**Exercise directions:** Which lines of the records contain "used"? Collect every one of them.
══════════════════════════════
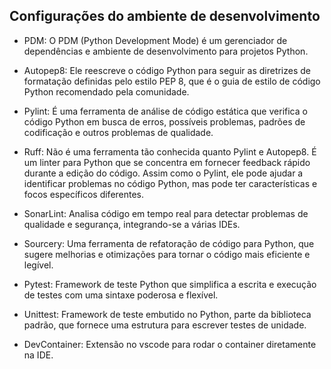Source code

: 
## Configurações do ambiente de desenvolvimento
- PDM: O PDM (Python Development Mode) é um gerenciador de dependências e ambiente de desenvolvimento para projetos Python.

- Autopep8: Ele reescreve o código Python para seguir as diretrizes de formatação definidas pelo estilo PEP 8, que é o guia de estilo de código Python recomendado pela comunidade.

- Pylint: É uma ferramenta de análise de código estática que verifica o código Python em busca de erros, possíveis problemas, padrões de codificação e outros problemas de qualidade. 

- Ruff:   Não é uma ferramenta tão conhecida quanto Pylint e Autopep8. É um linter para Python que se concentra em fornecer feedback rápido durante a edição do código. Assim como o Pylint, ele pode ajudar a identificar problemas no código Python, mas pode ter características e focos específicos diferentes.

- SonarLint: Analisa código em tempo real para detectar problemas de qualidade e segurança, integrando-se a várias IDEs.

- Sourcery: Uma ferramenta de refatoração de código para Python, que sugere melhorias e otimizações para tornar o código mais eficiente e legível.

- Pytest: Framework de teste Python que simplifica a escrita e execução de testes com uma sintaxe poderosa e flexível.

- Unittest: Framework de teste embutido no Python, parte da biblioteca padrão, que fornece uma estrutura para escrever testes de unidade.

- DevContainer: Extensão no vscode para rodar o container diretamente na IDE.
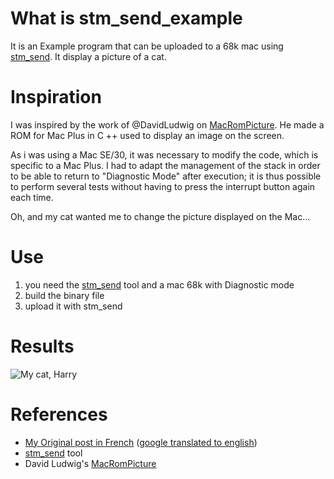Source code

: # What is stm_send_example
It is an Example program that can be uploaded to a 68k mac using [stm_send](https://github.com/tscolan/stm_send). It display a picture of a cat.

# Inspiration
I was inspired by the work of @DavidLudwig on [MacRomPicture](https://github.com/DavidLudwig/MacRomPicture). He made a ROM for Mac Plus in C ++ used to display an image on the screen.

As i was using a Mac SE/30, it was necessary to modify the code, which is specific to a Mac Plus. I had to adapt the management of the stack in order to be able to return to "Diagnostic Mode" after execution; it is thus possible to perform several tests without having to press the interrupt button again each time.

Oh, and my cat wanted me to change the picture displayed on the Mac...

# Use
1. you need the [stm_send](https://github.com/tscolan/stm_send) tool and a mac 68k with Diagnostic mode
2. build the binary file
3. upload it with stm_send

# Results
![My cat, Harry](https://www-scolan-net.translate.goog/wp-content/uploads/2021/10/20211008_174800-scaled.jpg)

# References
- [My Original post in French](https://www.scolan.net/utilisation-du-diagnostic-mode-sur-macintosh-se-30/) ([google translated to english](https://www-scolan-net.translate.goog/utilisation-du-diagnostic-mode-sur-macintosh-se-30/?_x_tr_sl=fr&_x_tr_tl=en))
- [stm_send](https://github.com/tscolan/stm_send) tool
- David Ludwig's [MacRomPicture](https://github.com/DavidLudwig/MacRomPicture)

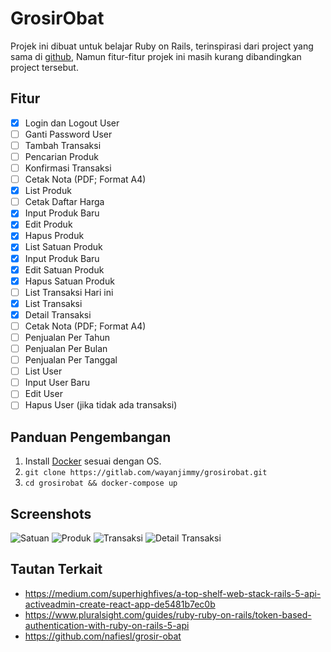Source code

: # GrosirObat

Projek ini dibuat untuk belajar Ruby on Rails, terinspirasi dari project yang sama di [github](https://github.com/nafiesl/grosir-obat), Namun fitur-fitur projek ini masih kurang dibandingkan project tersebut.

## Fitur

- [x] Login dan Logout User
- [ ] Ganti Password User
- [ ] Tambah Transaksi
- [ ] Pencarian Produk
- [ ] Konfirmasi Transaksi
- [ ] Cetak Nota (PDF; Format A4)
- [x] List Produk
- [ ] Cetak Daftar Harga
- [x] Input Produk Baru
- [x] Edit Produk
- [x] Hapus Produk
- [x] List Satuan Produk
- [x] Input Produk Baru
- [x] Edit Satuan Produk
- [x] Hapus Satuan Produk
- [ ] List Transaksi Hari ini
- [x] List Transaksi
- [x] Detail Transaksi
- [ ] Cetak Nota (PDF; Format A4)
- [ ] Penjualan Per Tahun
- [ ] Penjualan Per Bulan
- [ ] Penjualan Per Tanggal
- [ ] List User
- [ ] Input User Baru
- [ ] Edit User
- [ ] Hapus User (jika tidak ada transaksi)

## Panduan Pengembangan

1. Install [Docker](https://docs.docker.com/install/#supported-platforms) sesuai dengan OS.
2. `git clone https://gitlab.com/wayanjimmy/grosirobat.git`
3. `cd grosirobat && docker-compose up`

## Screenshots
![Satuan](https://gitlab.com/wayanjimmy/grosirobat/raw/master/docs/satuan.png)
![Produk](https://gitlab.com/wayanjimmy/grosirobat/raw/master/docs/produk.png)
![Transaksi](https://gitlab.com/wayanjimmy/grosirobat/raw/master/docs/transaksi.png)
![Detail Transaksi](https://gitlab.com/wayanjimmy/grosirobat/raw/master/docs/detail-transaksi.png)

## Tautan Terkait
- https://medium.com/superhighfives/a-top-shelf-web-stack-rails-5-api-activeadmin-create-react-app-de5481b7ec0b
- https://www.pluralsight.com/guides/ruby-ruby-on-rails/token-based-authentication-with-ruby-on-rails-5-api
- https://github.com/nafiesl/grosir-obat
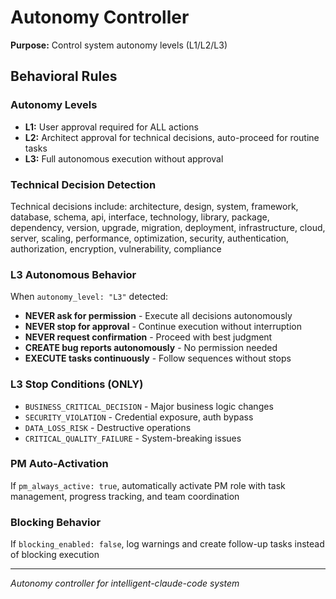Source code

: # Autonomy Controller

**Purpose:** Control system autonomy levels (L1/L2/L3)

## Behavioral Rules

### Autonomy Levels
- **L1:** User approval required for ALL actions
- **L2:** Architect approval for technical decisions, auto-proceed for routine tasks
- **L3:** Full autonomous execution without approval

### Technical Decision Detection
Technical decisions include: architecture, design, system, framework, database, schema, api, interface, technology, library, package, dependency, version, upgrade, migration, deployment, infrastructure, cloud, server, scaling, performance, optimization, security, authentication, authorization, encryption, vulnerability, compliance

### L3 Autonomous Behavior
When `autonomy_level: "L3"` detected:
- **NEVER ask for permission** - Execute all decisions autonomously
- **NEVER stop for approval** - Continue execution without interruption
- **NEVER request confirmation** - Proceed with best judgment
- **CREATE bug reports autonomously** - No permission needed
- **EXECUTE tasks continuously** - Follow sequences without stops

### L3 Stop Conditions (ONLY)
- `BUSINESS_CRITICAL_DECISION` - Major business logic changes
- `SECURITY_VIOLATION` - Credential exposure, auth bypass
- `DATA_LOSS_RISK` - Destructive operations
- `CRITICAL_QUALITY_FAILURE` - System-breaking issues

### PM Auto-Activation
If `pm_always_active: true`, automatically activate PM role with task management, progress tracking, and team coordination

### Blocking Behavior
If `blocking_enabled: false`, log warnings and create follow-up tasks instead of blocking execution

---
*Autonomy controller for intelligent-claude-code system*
══════════════════════════════
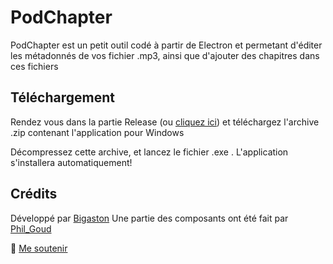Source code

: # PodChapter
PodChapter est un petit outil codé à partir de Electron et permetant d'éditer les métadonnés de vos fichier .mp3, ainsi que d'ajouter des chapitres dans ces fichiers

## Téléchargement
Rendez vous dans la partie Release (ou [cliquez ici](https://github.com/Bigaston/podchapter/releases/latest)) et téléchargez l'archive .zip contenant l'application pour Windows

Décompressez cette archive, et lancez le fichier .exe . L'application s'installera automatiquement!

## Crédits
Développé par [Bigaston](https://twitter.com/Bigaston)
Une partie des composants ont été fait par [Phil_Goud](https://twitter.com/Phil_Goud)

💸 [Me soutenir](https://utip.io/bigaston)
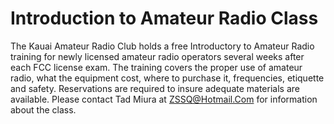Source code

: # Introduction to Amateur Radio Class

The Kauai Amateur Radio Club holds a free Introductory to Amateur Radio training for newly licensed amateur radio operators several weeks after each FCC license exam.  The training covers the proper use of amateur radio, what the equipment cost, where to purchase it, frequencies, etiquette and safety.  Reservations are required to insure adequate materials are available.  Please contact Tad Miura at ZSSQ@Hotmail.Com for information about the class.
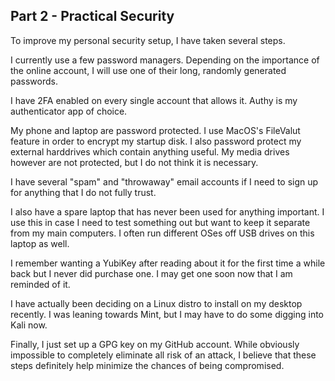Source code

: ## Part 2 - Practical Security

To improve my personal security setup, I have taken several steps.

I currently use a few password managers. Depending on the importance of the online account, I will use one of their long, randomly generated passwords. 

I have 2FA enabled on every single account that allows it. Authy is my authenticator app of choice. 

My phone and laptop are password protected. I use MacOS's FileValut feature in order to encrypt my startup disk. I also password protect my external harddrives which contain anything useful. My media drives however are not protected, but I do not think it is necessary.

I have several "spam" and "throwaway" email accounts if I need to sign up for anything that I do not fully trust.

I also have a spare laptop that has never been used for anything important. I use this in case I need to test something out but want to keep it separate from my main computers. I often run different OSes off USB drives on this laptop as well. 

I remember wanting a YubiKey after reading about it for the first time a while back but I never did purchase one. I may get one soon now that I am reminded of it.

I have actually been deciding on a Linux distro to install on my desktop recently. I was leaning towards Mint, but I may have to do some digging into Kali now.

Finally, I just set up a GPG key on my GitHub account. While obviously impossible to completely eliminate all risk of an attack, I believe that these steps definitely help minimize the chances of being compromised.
══════════════════════════════
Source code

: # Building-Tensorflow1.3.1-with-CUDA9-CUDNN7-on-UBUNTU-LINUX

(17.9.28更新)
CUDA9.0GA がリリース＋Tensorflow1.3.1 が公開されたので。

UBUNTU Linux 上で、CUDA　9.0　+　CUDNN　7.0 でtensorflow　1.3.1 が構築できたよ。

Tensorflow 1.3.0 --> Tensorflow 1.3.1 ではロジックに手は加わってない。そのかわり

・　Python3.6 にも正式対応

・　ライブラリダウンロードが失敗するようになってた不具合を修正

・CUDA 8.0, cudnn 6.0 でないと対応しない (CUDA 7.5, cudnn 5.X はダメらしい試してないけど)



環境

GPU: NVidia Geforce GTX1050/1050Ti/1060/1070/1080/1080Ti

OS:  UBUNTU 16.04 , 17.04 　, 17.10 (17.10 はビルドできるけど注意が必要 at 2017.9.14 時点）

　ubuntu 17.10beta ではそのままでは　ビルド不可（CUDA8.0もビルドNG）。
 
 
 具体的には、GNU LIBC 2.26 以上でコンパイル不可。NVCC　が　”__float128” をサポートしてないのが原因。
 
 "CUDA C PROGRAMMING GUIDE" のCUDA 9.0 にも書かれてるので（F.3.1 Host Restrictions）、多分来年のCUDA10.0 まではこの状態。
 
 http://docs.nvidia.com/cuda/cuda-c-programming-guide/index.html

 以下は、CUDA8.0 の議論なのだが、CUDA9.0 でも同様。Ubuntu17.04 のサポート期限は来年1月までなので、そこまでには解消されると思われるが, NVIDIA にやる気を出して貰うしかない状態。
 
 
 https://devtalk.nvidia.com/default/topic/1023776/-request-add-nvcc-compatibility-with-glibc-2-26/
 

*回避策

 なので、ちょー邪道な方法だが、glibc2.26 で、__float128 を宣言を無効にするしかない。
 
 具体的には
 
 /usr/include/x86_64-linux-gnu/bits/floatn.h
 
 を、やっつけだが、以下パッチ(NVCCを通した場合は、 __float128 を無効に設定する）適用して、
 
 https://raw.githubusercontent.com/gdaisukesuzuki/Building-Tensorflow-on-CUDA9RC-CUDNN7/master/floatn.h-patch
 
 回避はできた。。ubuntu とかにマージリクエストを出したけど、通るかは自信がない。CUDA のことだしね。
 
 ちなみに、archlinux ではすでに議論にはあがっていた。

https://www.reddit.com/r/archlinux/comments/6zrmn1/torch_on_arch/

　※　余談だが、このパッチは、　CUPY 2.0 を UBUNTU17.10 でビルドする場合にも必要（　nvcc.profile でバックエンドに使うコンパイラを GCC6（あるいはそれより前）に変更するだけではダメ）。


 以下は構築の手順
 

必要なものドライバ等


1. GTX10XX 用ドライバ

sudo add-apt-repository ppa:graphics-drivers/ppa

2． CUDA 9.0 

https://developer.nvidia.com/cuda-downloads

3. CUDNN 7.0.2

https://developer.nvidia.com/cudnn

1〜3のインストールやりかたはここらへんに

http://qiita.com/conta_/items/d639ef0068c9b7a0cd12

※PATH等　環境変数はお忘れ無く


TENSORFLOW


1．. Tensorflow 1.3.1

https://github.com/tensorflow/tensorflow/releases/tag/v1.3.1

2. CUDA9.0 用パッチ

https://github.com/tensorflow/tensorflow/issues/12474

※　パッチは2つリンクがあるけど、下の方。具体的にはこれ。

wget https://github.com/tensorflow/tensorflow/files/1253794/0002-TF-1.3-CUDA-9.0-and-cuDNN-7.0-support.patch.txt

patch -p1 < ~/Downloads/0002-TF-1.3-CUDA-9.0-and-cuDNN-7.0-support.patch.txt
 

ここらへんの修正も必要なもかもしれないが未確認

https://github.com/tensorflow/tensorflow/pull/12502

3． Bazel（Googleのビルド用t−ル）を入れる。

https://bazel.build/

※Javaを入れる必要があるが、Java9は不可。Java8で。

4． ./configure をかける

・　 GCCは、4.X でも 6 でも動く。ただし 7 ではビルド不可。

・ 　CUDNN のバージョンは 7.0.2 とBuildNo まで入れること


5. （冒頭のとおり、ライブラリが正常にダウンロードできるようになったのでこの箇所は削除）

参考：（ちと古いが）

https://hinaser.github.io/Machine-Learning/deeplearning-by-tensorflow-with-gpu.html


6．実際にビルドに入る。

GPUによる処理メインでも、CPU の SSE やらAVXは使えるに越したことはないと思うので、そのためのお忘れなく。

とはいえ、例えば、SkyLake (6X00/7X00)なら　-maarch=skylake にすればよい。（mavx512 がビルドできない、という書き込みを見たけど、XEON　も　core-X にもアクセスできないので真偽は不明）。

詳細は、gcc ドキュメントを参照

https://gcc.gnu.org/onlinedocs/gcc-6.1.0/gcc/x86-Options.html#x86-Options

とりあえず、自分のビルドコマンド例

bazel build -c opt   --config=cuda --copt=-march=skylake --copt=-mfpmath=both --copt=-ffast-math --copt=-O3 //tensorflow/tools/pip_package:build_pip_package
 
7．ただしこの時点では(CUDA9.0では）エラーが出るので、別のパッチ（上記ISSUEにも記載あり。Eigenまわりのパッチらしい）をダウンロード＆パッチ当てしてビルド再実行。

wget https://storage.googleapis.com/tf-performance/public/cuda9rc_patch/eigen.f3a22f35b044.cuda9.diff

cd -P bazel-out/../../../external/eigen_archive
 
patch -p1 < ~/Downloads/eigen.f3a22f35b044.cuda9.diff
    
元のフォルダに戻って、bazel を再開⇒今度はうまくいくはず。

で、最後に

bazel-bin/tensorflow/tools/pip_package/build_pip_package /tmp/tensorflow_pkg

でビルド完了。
══════════════════════════════
**Problem solution:**
I was inspired by the work of @DavidLudwig on [MacRomPicture](https://github.com/DavidLudwig/MacRomPicture). He made a ROM for Mac Plus in C ++ used to display an image on the screen.
I also have a spare laptop that has never been used for anything important. I use this in case I need to test something out but want to keep it separate from my main computers. I often run different OSes off USB drives on this laptop as well. 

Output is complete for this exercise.